Aun no había ideado la famosa técnica de la «silla vacía´´ y me seguía manteniendo en una terapia más verbal en búsqueda de la toma de conciencia de lo experimentado en el pasado. Me centraba en el contacto directo y genuino con el paciente en el presente, trabajando identificaciones con los elementos de los sueños y eliminando proyecciones toxicas que interrumpían el proceso. Mis compañeros de NY y Cleveland comenzaron a criticar mi manera de proceder en terapia, lo cual hizo que les fuera cediendo progresivamente la dirección de ambos institutos.

FLORIDA

• En 1956: comencé a estar desalentado y cansado de mi relación con Laura y de viajar tanto. Tenía problemas de corazón y deseaba retirarme para irme a vivir a las playas de Miami. Al llegar allí me encontré solo y deprimido. Nadie me conocía y me mudé a un pequeño departamento en el que apenas entraba la luz. Hacía grupos de trabajo con pocas personas en el salón de mi casa y comía todos los días en un restaurante judío cercano. No tenía amigos y por primera vez en mi vida renuncié a cualquier actividad sexual por miedo a padecer de un infarto de miocardio.
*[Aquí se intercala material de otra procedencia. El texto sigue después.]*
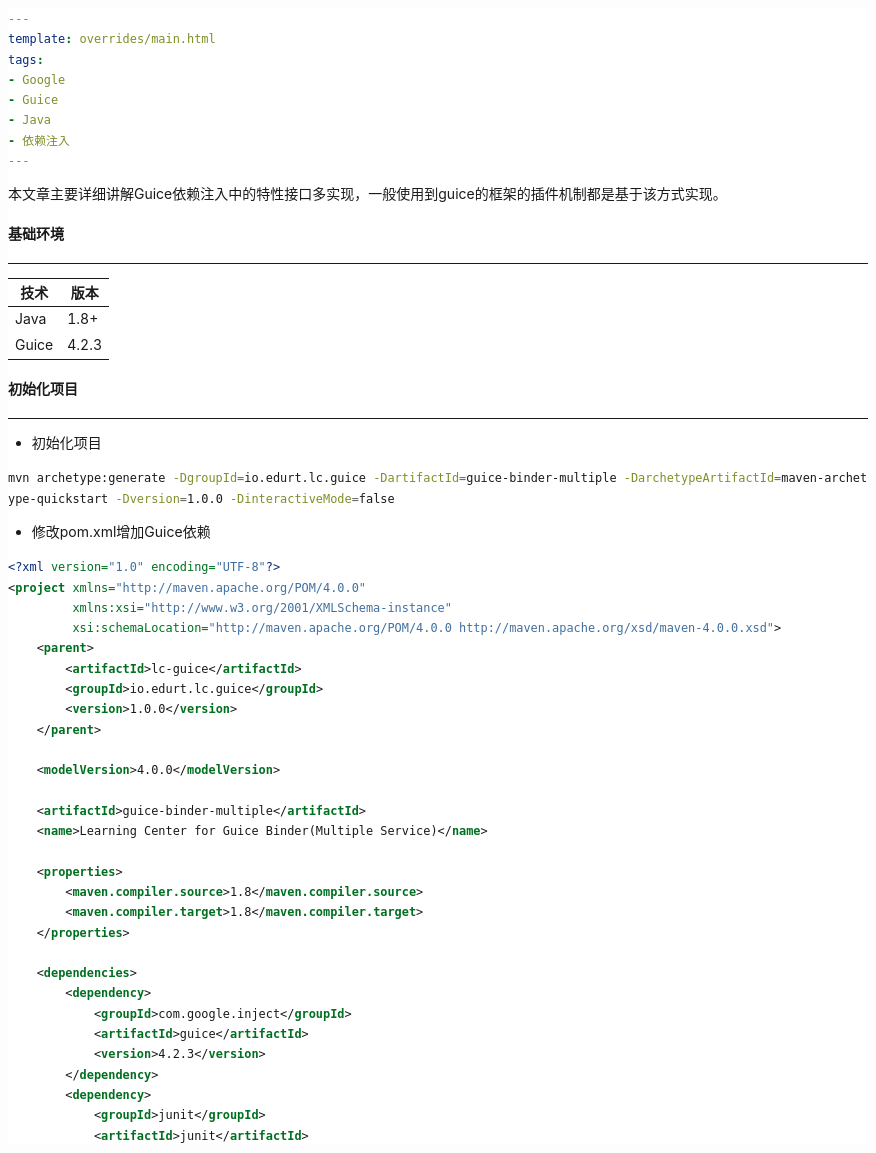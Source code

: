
 ```yaml
---
template: overrides/main.html
tags:
- Google
- Guice
- Java
- 依赖注入
---
```


本文章主要详细讲解Guice依赖注入中的特性接口多实现，一般使用到guice的框架的插件机制都是基于该方式实现。

#### 基础环境

---

| 技术  | 版本  |
| ----- | ----- |
| Java  | 1.8+  |
| Guice | 4.2.3 |

#### 初始化项目

---

- 初始化项目

```bash
mvn archetype:generate -DgroupId=io.edurt.lc.guice -DartifactId=guice-binder-multiple -DarchetypeArtifactId=maven-archetype-quickstart -Dversion=1.0.0 -DinteractiveMode=false
```

- 修改pom.xml增加Guice依赖

```xml
<?xml version="1.0" encoding="UTF-8"?>
<project xmlns="http://maven.apache.org/POM/4.0.0"
         xmlns:xsi="http://www.w3.org/2001/XMLSchema-instance"
         xsi:schemaLocation="http://maven.apache.org/POM/4.0.0 http://maven.apache.org/xsd/maven-4.0.0.xsd">
    <parent>
        <artifactId>lc-guice</artifactId>
        <groupId>io.edurt.lc.guice</groupId>
        <version>1.0.0</version>
    </parent>

    <modelVersion>4.0.0</modelVersion>

    <artifactId>guice-binder-multiple</artifactId>
    <name>Learning Center for Guice Binder(Multiple Service)</name>

    <properties>
        <maven.compiler.source>1.8</maven.compiler.source>
        <maven.compiler.target>1.8</maven.compiler.target>
    </properties>

    <dependencies>
        <dependency>
            <groupId>com.google.inject</groupId>
            <artifactId>guice</artifactId>
            <version>4.2.3</version>
        </dependency>
        <dependency>
            <groupId>junit</groupId>
            <artifactId>junit</artifactId>
```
• En diciembre de 1957: se me apareció como un milagro una clienta, Marty Fromm, con la que comencé un intenso romance. Ella tenía 32 años y estaba infelizmente casada. Entró en tratamiento conmigo porque afirmaba que nunca hacia el amor con su marido y que padecía de frigidez. Retomamos juntos el gusto por la vida y se convirtió en la mujer más importante de mi vida. La inicié en todos los placeres del sexo y llevábamos a cabo todas las fantasías más osadas.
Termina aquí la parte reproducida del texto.